CARLO FRABETTI. Negar la mayor

Si un silogismo parte de una premisa mayor falsa, no es probable que llegue a una conclusión verdadera. Y en el terreno del diálogo (político o de cualquier otro tipo), si no se parte de la misma premisa o conjunto de premisas, no es probable que se llegue a un acuerdo, ni siquiera a un mínimo entendimiento.

Los interminables y reiterativos diálogos de besugos entre independentistas timoratos y unionistas prepotentes son, en realidad, monólogos ensimismados incapaces de encontrarse, aunque solo sea para entablar una batalla de ideas digna de ese nombre, porque los unionistas parten de una premisa mayor falsa y los independentistas, salvo raras excepciones, no la refutan con la debida contundencia: no niegan la mayor, y a veces no solo no la niegan, sino que la acatan de forma expresa.

Y la falsa premisa mayor de los españolistas/unionistas/constitucionalistas, que invalida de raíz todo su discurso, es que “España es una democracia” (y a menudo añaden incluso, sin ningún pudor, adjetivos como “avanzada” o “consolidada”). Y si la supuesta oposición al españolismo no rechaza de plano esa falsa premisa -si no niega la mayor- su discurso pierde claridad y contundencia, cuando no zozobra penosamente.

Y si el discurso de la supuesta oposición no solo no refuta de forma explícita la falsa premisa, sino que la acepta, aunque sea con reservas, entonces deja de ser oposición y se convierte, según los casos, en servilismo cómplice, oportunismo electoralista o inútil pamema.

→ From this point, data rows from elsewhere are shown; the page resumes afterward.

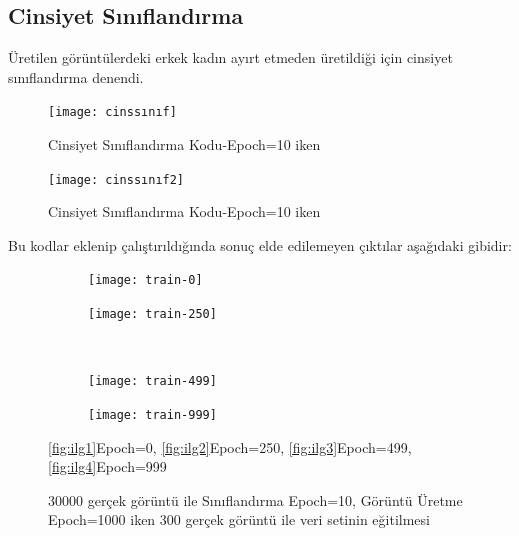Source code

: \documentclass[12pt, a4paper]{article}
\begin{document}
	\subsection{Cinsiyet Sınıflandırma}
	Üretilen görüntülerdeki erkek kadın ayırt etmeden üretildiği için cinsiyet sınıflandırma denendi.
	\begin{figure}[h]
		\centering
		\texttt{[image: cinssınıf]}
		\label{cinssınıf}
		\caption{Cinsiyet Sınıflandırma Kodu-Epoch=10 iken\cite{ChatGPT-2024-05-29}}
	\end{figure}
	
	\begin{figure}[h]
		\centering
		\texttt{[image: cinssınıf2]}
		\label{cinssınıf2}
		\caption{Cinsiyet Sınıflandırma Kodu-Epoch=10 iken\cite{ChatGPT-2024-05-29}}
	\end{figure}
	
	Bu kodlar eklenip çalıştırıldığında sonuç elde edilemeyen çıktılar aşağıdaki gibidir:
	
	\begin{figure}[htbp]
		\centering
		\begin{subfigure}{0.40\textwidth}
			\centering
			\texttt{[image: train-0]}
			\caption{}
			\label{fig:ilg1}
		\end{subfigure}
		\hfill
		\begin{subfigure}{0.40\textwidth}
			\centering
			\texttt{[image: train-250]}
			\caption{}
			\label{fig:ilg2}
		\end{subfigure}
		\\
		\begin{subfigure}{0.40\textwidth}
			\centering
			\texttt{[image: train-499]}
			\caption{}
			\label{fig:ilg3}
		\end{subfigure}
		\hfill
		\begin{subfigure}{0.40\textwidth}
			\centering
			\texttt{[image: train-999]}
			\caption{}
			\label{fig:ilg4}
		\end{subfigure}
		\caption{30000 gerçek görüntü ile Sınıflandırma Epoch=10, Görüntü Üretme Epoch=1000 iken 300 gerçek görüntü ile veri setinin eğitilmesi}
		\label{fig:fouur_images}
		\eqref{fig:ilg1}Epoch=0,
		\eqref{fig:ilg2}Epoch=250,
		\eqref{fig:ilg3}Epoch=499,
		\eqref{fig:ilg4}Epoch=999
	\end{figure}
	\FloatBarrier
	
\end{document}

Hay que decir alto y claro, y repetirlo sin cesar, que España no es una nación democrática, y ni siquiera es una nación: es un Estado opresor, heredero del franquismo, que sojuzga a las naciones verdaderas con el pretexto de salvaguardar una nación ficticia, inventada -e impuesta a sangre y fuego- por los Reyes Católicos y reinventada -e impuesta a sangre y fuego- por Franco y sus herederos.

Cuando el portavoz de ERC, entrevistado por una de esas presentadoras impresentable que en las televisiones españolas ofician de politólogas, dice que “España es una gran democracia, aunque con lagunas”, nos está diciendo, con total desprecio de las siglas que ostenta, que es muy poco de izquierdas, muy poco republicano y muy poco catalanista. Porque decir que “España es una gran democracia con lagunas” es como decir que el Sáhara es un gran vergel con zonas arenosas. En el árido Estado español hay algunos oasis de democracia, es cierto; ya no es una dictadura, es cierto; el fascismo explícito y su abyecta versión autóctona, el nacionalcatolicismo, han cedido buena parte de su poder, es cierto; pero el régimen del 78 está tan lejos de ser una democracia digna de ese nombre como el PSOE de ser socialista y obrero.

Diríase que el portavoz de ERC (y con él su partido en la medida en que no lo desautoriza) quiere darle a España la imagen de un independentismo bueno, o menos malo, para apalancarse en el Congreso; pero, con la que está cayendo, no son tiempos para nadar y guardar la ropa, y los CDR lo tenían claro cuando lo expulsaron de su manifestación, en Barcelona, al grito de botifler. Porque para decir que España es una gran democracia hay que ser un necio o un rufián. Con minúscula.